Cette situation n’est pas sans rappeler d’autres précédents : en 2023, Leclerc avait déjà suspendu la vente de produits Pernod Ricard après un conflit tarifaire similaire. Une stratégie de « déréférencement » souvent employée par le groupe pour faire pression sur les industriels, quitte à frustrer ses clients fidèles.
🍫 L’explosion des prix du cacao, un séisme pour toute la filière chocolatière
Derrière ce bras de fer, un facteur structurel pèse lourd : la flambée des cours du cacao. Entre janvier 2023 et janvier 2024, les prix ont bondi de 180 %, atteignant un record historique de 11 000 € la tonne, selon les chiffres communiqués par la direction de l’usine Lindt. En cause : des conditions climatiques désastreuses en Afrique de l’Ouest, notamment en Côte d’Ivoire et au Ghana, qui représentent plus de 60 % de la production mondiale.
Si les prix ont légèrement reflué depuis ce pic, les coûts de production demeurent très élevés. Les chocolatiers comme Lindt ont donc été contraints de répercuter partiellement cette hausse sur les prix de vente, provoquant la résistance des distributeurs.

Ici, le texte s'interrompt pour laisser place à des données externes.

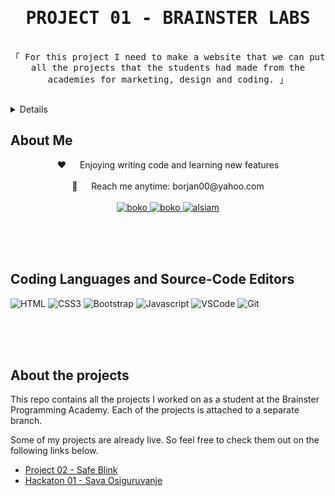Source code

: <h1 align="center">
        <samp>
                <b>PROJECT 01 - BRAINSTER LABS</b>
        </samp>
</h1>

<p align="center"> 
  <samp>
    <br>
    「 For this project I need to make a website that we can put all the projects that the students had made from the academies for marketing, design and coding.
 」
    <br>
    <br>
  </samp>
</p>
<details>  
  <ol>
    <li><a href="#about-me">About Me</a></li>
    <li><a href="#languages">Coding Languages and Source-Code Editors</a></li>
    <li><a href="#about-the-project">About the projects</a></li>
  </ol>
</details>

<h2 id="about-me">About Me</h2>

  <p align="center">
 ❤️ &emsp; Enjoying writing code and learning new features<br/><br/>
 📧 &emsp; Reach me anytime: borjan00@yahoo.com<br/><br/>

<a href="https://www.linkedin.com/in/bokonastovski/" target="_blank">
  <img src="https://img.shields.io/badge/LinkedIn-0077B5?style=for-the-badge&logo=linkedin&logoColor=white" alt="boko"/>
 </a>
 <a href="https://www.instagram.com/__boko__/" target="_blank">
  <img src="https://img.shields.io/badge/Instagram-fe4164?style=for-the-badge&logo=instagram&logoColor=white" alt="boko" />
 </a>
 <a href="https://www.facebook.com/boko.nastovski/" target="_blank">
  <img src="https://img.shields.io/badge/Facebook-20BEFF?&style=for-the-badge&logo=facebook&logoColor=white" alt="alsiam"  />
  </a>

</p>

<br/>
<br/>
<br/>

<h2 id="languages">Coding Languages and Source-Code Editors</h2>

![HTML](https://img.shields.io/badge/HTML5-E34F26?style=for-the-badge&logo=html5&logoColor=white)
![CSS3](https://img.shields.io/badge/CSS3-1572B6?style=for-the-badge&logo=css3&logoColor=white)
![Bootstrap](https://img.shields.io/badge/Bootstrap-563D7C?style=for-the-badge&logo=bootstrap&logoColor=white)
![Javascript](https://img.shields.io/badge/Javascript-F0DB4F?style=for-the-badge&labelColor=black&logo=javascript&logoColor=F0DB4F)
![VSCode](https://img.shields.io/badge/Visual_Studio-0078d7?style=for-the-badge&logo=visual%20studio&logoColor=white)
![Git](https://img.shields.io/badge/Git-F05032?style=for-the-badge&logo=git&logoColor=white)

<br/>
<br/>
<br/>

<h2 id="about-the-project">About the projects</h2>

This repo contains all the projects I worked on as a student at the Brainster Programming Academy. Each of the projects is attached to a separate branch.

Some of my projects are already live. So feel free to check them out on the following links below.

- [Project 02 - Safe Blink](https://github.com/bokonastovski/projects-1/tree/02_SafeBlink)
- [Hackaton 01 - Sava Osiguruvanje](https://github.com/bokonastovski/projects-1/tree/Hackaton01-SavaOsiguruvanje)
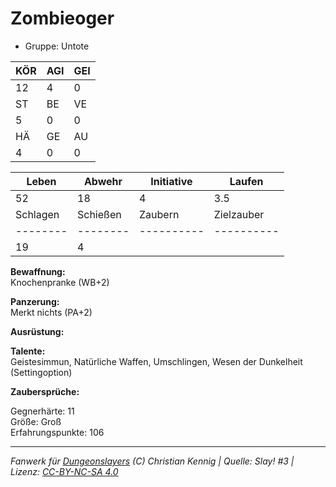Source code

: # Zombieoger  
- Gruppe: Untote  

| KÖR | AGI | GEI |  
| --- | --- | --- |  
| 12  | 4   | 0   |
| ST  | BE  | VE  |  
| 5   | 0   | 0   |
| HÄ  | GE  | AU  |  
| 4   | 0   | 0   |


| Leben    | Abwehr   | Initiative | Laufen     |
| -------- | -------- | ---------- | ---------- |
| 52       | 18       | 4          | 3.5        |
| Schlagen | Schießen | Zaubern    | Zielzauber |
| -------- | -------- | ---------- | ---------- |
| 19       | 4        |            |            |

**Bewaffnung:**  
Knochenpranke (WB+2)

**Panzerung:**  
Merkt nichts (PA+2)

**Ausrüstung:**  


**Talente:**  
Geistesimmun, Natürliche Waffen, Umschlingen, Wesen der Dunkelheit (Settingoption)

**Zaubersprüche:**  


Gegnerhärte: 11  
Größe: Groß  
Erfahrungspunkte: 106  



___
*Fanwerk für [Dungeonslayers](https://www.dungeonslayers.net/) (C) Christian Kennig | Quelle: Slay! #3 | Lizenz: [CC-BY-NC-SA 4.0](https://creativecommons.org/licenses/by-nc-sa/4.0/deed.de)*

Or, pour Leclerc, dont le modèle repose sur des prix bas et un pouvoir de négociation fort, accepter une telle inflation reviendrait à rogner sur ses marges et à fragiliser son image auprès des consommateurs.
Mais ce bras de fer illustre aussi une mutation plus profonde du marché agroalimentaire : les tensions entre fabricants et distributeurs s’intensifient à mesure que les matières premières se renchérissent. Comme l’explique un économiste du secteur, « chaque hausse du cacao, du blé ou du sucre devient désormais un levier de négociation commerciale, voire de confrontation ouverte entre industriels et distributeurs ».
👁️ L’œil de l’expert : un modèle sous tension
Cette absence des chocolats Lindt dans les rayons Leclerc ne relève pas d’un simple désaccord ponctuel : elle révèle les failles structurelles du modèle économique de la grande distribution française. Entre inflation persistante, hausse des coûts énergétiques et volatilité des matières premières, les marges s’érodent des deux côtés.
Pour Leclerc, préserver son image de champion du pouvoir d’achat impose des arbitrages radicaux, quitte à sacrifier des marques emblématiques. Pour Lindt, maintenir une qualité premium tout en absorbant l’envolée du cacao et de la logistique relève d’un exercice d’équilibriste.
À l’approche des fêtes, ce bras de fer met en lumière un enjeu stratégique : qui, du producteur ou du distributeur, fixera demain la valeur réelle du chocolat ?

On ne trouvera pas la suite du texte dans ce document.